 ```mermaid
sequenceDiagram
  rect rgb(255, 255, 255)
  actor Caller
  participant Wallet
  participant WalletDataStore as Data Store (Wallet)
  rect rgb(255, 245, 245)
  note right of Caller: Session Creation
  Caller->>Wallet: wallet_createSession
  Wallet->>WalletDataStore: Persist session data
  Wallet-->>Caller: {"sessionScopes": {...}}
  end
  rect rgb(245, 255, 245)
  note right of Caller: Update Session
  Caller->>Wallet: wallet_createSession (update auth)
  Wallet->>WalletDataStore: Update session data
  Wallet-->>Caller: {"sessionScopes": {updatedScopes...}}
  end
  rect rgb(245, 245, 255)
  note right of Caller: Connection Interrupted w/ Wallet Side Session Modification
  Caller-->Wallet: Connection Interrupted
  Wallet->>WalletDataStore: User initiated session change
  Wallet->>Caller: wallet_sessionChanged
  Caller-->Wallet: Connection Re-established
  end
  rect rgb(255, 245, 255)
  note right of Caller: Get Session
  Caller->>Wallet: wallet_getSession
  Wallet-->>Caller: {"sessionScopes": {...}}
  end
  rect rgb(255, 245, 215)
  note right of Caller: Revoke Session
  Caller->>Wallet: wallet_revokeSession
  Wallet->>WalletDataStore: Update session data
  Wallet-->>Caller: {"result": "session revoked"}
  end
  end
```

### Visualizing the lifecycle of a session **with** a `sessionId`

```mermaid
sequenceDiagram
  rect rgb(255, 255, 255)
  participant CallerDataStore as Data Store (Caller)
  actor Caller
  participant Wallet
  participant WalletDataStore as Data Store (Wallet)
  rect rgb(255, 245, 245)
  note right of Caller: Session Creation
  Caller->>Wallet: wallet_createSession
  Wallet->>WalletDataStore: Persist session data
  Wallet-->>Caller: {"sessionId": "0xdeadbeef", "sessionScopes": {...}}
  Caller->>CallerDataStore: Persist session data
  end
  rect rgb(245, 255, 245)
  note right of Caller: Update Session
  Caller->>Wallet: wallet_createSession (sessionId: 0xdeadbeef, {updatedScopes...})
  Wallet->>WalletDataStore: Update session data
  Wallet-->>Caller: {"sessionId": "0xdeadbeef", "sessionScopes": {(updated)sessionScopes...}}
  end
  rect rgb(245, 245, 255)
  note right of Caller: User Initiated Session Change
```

* _Instructions for the task_:
Set down exactly the lines beginning at the one that holds "### Visualizing the" and ending with the last line of the data.

* _Answer to this task_:
### Visualizing the lifecycle of a session **with** a `sessionId`

```mermaid
sequenceDiagram
  rect rgb(255, 255, 255)
  participant CallerDataStore as Data Store (Caller)
  actor Caller
  participant Wallet
  participant WalletDataStore as Data Store (Wallet)
  rect rgb(255, 245, 245)
  note right of Caller: Session Creation
  Caller->>Wallet: wallet_createSession
  Wallet->>WalletDataStore: Persist session data
  Wallet-->>Caller: {"sessionId": "0xdeadbeef", "sessionScopes": {...}}
  Caller->>CallerDataStore: Persist session data
  end
  rect rgb(245, 255, 245)
  note right of Caller: Update Session
  Caller->>Wallet: wallet_createSession (sessionId: 0xdeadbeef, {updatedScopes...})
  Wallet->>WalletDataStore: Update session data
  Wallet-->>Caller: {"sessionId": "0xdeadbeef", "sessionScopes": {(updated)sessionScopes...}}
  end
  rect rgb(245, 245, 255)
  note right of Caller: User Initiated Session Change
```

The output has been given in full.